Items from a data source
*** Block opens ***
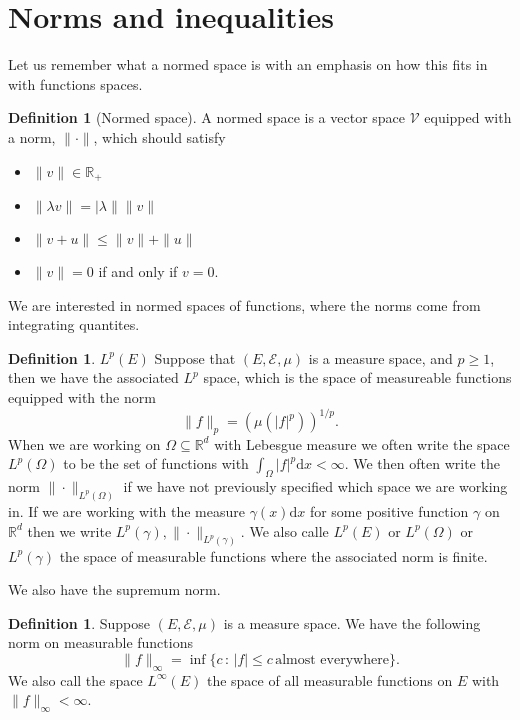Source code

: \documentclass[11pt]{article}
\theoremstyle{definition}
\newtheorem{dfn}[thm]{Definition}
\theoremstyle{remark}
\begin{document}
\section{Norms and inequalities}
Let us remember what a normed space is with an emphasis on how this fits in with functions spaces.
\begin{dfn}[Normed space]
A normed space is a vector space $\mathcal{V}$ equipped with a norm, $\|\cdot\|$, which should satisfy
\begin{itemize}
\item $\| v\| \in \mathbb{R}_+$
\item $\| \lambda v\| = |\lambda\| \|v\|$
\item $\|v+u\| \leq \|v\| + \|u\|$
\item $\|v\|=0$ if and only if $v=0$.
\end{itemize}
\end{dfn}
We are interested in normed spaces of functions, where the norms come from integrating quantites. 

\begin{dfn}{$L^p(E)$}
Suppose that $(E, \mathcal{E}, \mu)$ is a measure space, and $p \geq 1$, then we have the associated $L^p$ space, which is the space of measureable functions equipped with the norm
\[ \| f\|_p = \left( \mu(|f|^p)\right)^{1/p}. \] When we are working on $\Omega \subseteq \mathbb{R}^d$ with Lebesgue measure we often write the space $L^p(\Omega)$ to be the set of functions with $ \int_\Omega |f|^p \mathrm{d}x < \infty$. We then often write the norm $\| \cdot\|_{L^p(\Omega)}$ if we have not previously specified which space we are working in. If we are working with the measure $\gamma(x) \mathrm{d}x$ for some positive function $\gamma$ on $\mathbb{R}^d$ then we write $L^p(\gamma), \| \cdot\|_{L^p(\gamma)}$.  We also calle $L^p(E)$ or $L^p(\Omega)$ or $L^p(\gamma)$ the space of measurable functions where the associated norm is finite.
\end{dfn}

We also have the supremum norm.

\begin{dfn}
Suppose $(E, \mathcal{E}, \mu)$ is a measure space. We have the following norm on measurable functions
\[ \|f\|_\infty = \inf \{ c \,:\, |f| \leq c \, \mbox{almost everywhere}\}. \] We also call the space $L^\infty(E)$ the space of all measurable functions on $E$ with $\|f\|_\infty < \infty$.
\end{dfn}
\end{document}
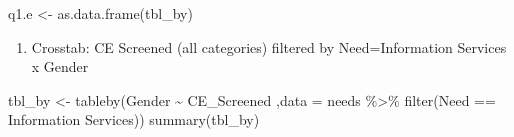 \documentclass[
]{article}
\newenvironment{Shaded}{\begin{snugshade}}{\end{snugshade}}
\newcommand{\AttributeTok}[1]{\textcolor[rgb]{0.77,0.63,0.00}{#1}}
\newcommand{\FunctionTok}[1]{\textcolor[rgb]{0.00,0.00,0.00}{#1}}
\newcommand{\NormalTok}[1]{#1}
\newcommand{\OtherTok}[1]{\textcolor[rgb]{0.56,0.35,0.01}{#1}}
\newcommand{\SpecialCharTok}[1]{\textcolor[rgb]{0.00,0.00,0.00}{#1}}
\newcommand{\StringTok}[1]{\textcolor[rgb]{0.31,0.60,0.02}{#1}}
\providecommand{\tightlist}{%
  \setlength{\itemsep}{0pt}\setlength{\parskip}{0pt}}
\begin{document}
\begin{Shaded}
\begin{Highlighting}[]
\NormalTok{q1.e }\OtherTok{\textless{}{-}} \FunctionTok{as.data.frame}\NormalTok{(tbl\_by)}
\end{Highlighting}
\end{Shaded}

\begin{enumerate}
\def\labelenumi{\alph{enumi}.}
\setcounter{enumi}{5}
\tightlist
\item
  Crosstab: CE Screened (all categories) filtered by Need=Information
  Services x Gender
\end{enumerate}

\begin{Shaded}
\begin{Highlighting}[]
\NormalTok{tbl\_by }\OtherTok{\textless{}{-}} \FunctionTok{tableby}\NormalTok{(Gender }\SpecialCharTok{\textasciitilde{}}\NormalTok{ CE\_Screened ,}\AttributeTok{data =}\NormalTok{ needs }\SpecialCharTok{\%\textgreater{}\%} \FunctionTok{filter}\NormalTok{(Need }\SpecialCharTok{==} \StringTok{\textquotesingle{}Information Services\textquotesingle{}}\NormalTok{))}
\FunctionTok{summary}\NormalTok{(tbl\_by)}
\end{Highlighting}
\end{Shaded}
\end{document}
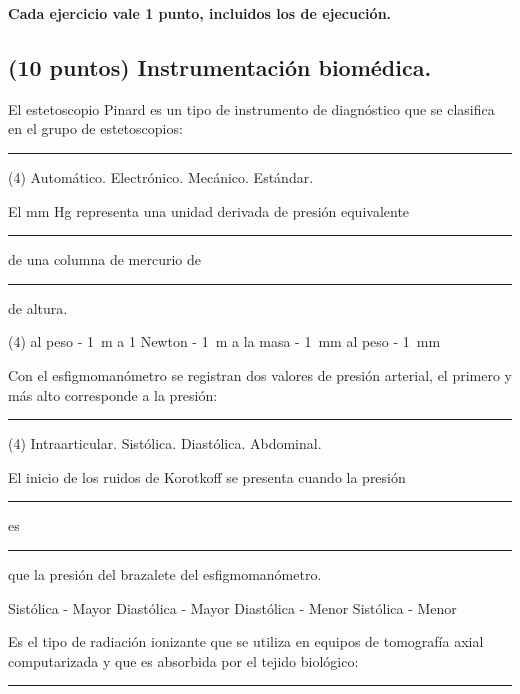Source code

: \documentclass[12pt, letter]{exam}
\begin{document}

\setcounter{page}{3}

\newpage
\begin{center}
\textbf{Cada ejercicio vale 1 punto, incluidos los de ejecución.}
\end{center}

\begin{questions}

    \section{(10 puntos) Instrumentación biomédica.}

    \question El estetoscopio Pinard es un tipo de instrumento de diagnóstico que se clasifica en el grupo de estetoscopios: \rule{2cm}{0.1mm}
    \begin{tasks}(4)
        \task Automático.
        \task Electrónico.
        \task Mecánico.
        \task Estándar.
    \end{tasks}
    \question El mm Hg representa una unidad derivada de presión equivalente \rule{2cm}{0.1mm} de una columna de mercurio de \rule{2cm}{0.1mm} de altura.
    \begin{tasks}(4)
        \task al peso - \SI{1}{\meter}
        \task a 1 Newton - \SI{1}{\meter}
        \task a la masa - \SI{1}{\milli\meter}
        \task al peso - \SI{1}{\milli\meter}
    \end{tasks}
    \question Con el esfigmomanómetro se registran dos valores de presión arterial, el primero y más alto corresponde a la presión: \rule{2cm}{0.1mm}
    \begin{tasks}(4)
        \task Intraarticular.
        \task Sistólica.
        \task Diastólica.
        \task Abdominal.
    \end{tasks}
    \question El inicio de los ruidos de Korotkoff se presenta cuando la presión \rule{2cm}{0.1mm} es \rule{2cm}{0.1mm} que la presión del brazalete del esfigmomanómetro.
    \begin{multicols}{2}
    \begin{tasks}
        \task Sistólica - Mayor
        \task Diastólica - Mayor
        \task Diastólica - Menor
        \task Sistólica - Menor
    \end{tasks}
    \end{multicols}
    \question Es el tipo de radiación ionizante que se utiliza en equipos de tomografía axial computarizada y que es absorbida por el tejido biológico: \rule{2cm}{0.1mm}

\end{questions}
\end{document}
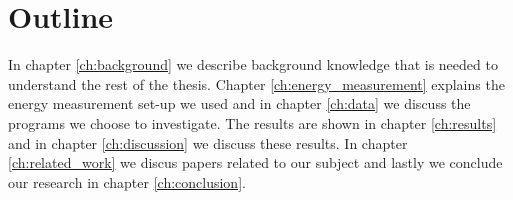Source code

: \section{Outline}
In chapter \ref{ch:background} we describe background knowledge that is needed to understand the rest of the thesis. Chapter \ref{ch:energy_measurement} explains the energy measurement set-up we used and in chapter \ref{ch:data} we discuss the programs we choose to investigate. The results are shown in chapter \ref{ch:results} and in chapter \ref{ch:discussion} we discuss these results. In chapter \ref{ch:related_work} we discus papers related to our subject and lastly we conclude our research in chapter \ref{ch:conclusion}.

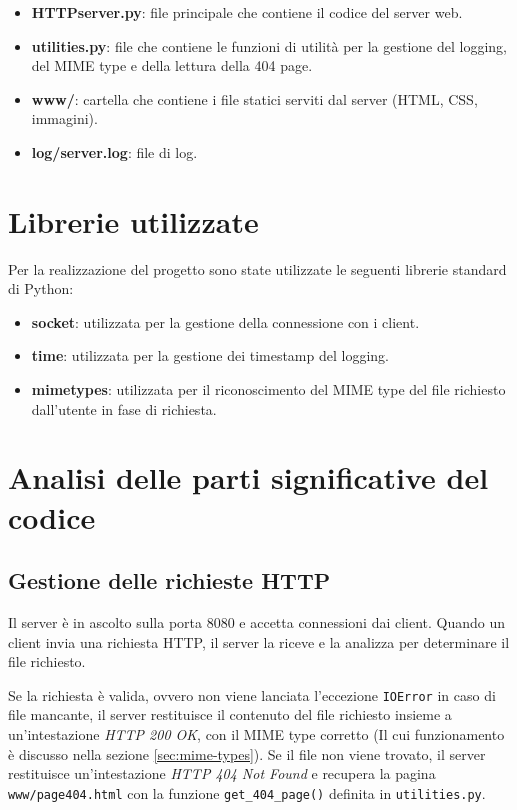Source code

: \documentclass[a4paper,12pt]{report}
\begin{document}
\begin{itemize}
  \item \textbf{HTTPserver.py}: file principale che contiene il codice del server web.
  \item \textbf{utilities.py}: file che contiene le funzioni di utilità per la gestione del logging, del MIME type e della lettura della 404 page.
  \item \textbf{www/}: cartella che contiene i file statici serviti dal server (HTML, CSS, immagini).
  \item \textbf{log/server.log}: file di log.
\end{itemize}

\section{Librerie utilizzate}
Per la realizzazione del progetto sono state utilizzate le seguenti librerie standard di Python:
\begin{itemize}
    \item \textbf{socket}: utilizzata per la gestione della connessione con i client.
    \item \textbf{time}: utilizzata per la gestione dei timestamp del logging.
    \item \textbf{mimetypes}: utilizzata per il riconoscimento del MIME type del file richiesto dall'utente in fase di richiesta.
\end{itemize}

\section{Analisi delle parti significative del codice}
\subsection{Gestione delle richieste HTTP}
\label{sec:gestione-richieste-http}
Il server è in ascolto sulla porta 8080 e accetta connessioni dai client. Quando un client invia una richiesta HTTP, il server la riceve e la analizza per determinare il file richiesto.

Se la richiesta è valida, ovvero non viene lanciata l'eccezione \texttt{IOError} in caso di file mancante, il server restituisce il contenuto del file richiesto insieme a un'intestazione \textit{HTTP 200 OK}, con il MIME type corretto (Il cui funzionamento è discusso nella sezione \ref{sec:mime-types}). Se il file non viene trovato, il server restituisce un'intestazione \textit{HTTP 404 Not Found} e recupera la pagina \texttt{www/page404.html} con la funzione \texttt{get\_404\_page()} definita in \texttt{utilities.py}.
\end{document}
*** Block closes ***
## [Task directions]
Among the records, find each line where the word "functions" occurs, and copy it.

## [Solution to the exercise]
Let us remember what a normed space is with an emphasis on how this fits in with functions spaces.
We are interested in normed spaces of functions, where the norms come from integrating quantites. 
Suppose that $(E, \mathcal{E}, \mu)$ is a measure space, and $p \geq 1$, then we have the associated $L^p$ space, which is the space of measureable functions equipped with the norm
\[ \| f\|_p = \left( \mu(|f|^p)\right)^{1/p}. \] When we are working on $\Omega \subseteq \mathbb{R}^d$ with Lebesgue measure we often write the space $L^p(\Omega)$ to be the set of functions with $ \int_\Omega |f|^p \mathrm{d}x < \infty$. We then often write the norm $\| \cdot\|_{L^p(\Omega)}$ if we have not previously specified which space we are working in. If we are working with the measure $\gamma(x) \mathrm{d}x$ for some positive function $\gamma$ on $\mathbb{R}^d$ then we write $L^p(\gamma), \| \cdot\|_{L^p(\gamma)}$.  We also calle $L^p(E)$ or $L^p(\Omega)$ or $L^p(\gamma)$ the space of measurable functions where the associated norm is finite.
Suppose $(E, \mathcal{E}, \mu)$ is a measure space. We have the following norm on measurable functions
\[ \|f\|_\infty = \inf \{ c \,:\, |f| \leq c \, \mbox{almost everywhere}\}. \] We also call the space $L^\infty(E)$ the space of all measurable functions on $E$ with $\|f\|_\infty < \infty$.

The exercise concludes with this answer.